> [Exercise] Look through the entries below. Report each line that has the word "requests" in it.

** Opening Data block **

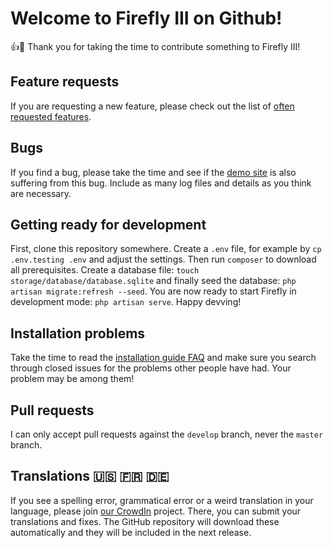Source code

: # Welcome to Firefly III on Github!

:+1::tada: Thank you for taking the time to contribute something to Firefly III!

## Feature requests

If you are requesting a new feature, please check out the list of [often requested features](https://firefly-iii.github.io/requested-features/).

## Bugs

If you find a bug, please take the time and see if the [demo site](https://firefly-iii.nder.be/) is also suffering from this bug. Include as many log files and details as you think are necessary. 

## Getting ready for development

First, clone this repository somewhere. Create a `.env` file, for example by `cp .env.testing .env` and adjust the settings. Then run `composer` to download all prerequisites. Create a database file: `touch storage/database/database.sqlite` and finally seed the database: `php artisan migrate:refresh --seed`. You are now ready to start Firefly in development mode: `php artisan serve`. Happy devving!

## Installation problems

Take the time to read the [installation guide FAQ](https://firefly-iii.github.io/installation-guide-faq/) and make sure you search through closed issues for the problems other people have had. Your problem may be among them!

## Pull requests

I can only accept pull requests against the `develop` branch, never the `master` branch.

## Translations :us: :fr: :de:

If you see a spelling error, grammatical error or a weird translation in your language, please join [our CrowdIn](https://crowdin.com/project/firefly-iii) project. There, you can submit your translations and fixes. The GitHub repository will download these automatically and they will be included in the next release.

** Closing Data block **

> [Exercise result]
## Feature requests
## Pull requests
I can only accept pull requests against the `develop` branch, never the `master` branch.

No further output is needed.